Die Profis verlassen Afrika und landen auf einer Insel – Wo wird ab Donnerstag gespielt?

Auf der Ladies European Tour geht es erst in der nächsten Woche in Marokko weiter. Dann steht der Lalla Meryem Cup im Golf de L’Ocean in Agadir auf dem Programm. Die LPGA ist in Arizona zu Gast. Dort spielen die Damen den JTBC Founders Cup und aus deutscher Sicht sind die Damen Sophia Popov, Caroline Masson und Sandra Gal am Start. Als erstes muss Sophia auf die Runde am Donnerstag gehen. Das Golfturnier wird im Wildfire Golf Club at JW Marriott Phoenix Desert Ridge Resort & Spa gespielt und das Preisgeld beträgt 1.500.000,- $.

So jetzt haben wir aber lange genug über die Damen gesprochen.
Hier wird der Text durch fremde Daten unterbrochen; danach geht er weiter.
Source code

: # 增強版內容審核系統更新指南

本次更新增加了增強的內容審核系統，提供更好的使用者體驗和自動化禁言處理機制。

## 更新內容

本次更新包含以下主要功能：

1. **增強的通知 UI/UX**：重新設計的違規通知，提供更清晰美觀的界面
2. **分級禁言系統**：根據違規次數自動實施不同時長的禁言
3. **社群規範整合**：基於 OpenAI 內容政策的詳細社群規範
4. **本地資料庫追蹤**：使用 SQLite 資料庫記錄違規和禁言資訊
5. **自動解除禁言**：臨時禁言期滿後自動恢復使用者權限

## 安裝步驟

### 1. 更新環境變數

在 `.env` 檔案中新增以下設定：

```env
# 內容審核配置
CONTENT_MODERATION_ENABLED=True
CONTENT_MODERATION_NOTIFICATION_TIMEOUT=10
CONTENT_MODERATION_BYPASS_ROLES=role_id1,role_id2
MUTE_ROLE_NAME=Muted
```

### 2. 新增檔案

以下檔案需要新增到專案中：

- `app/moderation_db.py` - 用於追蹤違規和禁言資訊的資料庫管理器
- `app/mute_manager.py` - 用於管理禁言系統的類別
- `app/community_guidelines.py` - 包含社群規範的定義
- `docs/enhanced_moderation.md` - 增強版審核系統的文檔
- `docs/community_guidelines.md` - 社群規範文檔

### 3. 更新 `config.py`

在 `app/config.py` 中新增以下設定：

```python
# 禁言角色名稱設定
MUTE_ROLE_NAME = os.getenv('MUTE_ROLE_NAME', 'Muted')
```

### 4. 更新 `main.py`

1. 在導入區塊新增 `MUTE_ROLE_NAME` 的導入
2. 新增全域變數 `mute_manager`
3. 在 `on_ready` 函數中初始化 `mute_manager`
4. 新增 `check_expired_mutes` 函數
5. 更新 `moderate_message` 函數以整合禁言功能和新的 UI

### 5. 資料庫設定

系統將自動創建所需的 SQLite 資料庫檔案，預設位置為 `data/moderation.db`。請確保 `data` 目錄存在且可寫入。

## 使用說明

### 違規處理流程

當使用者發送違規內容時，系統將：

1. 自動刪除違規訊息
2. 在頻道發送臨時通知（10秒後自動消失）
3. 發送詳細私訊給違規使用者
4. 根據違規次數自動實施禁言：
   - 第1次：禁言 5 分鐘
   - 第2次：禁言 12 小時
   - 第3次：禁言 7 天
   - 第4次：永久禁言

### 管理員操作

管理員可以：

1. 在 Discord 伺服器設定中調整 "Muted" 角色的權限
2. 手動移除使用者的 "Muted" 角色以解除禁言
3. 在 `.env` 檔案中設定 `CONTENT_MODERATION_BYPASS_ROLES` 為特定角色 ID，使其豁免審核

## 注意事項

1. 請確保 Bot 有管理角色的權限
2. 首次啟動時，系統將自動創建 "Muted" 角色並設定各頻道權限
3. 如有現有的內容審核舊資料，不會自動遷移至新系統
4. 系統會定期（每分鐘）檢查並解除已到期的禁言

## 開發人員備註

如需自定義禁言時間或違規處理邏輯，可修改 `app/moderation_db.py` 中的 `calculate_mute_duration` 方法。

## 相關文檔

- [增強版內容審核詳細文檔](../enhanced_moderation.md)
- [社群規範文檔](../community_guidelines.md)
Was treiben denn die Herren ab Donnerstag im Profizirkus? Auf der PGA Tour stehen in Orlando Florida die Arnold Palmer Invitational presented by MasterCard auf dem Programm. Leider tritt dort kein deutscher Golfer an, aber Bernd Wiesberger aus Österreich wird um 7:47 Uhr Ortszeit auf seine erste Runde gehen. Auf der Champions Tour stehen die Tucson Conquistadores Classic im Omni Tucson National Tucson, AZ ab Freitag an. Dort greift natürlich auch wieder Bernhard Langer in Geschehen ein und wir werden ihm die Daumen drücken! Ein weiterer Deutscher ist in Amerika unterwegs, besser gesagt in Chile. Stephan Jäger spielt auf der web.com Tour die Chile Classic mit.

Quelle: Golf.de

Stephan Jäger ist 25 Jahre alt und stammt aus Eichenried. Im Alter von sieben Jahren begann er auf dem Golfplatz, der direkt vor der Haustür liegt, zu spielen und trainierte bald täglich und leistungsorientiert. Er lernte Eichenrieds Head Professional Ken Williams kennen, der ihn bei seinem Bestreben, einmal bei der BMW International Open mitzuspielen, fachmännisch unterstützte. Dieser Traum erfüllte sich bereits 2011, als Jäger als einer von zwei Amateuren nominiert wurde. Er scheiterte damals zwar mit +6 am Cut, doch die Profi-Karriere war längst angestoßen. Seit seinem 17. Lebensjahr lebt Jäger in den USA und studierte an der University of Tennessee in Chattanooga Sportpsychologie. Anfang des Jahres beschrieb er im Spox-Interview seine Entscheidung, in die USA zu gehen, so: “Früher habe ich teilweise in Mannschaften gespielt, mit denen man zwei Turniere im Jahr und keine professionelle Vorbereitung hatte. Am College gehst du fünfmal in der Woche ins Fitnessstudio, fünfmal in der Woche auf den Trainingsplatz und spielst Turniere gegen die besten Golfer in den Staaten.”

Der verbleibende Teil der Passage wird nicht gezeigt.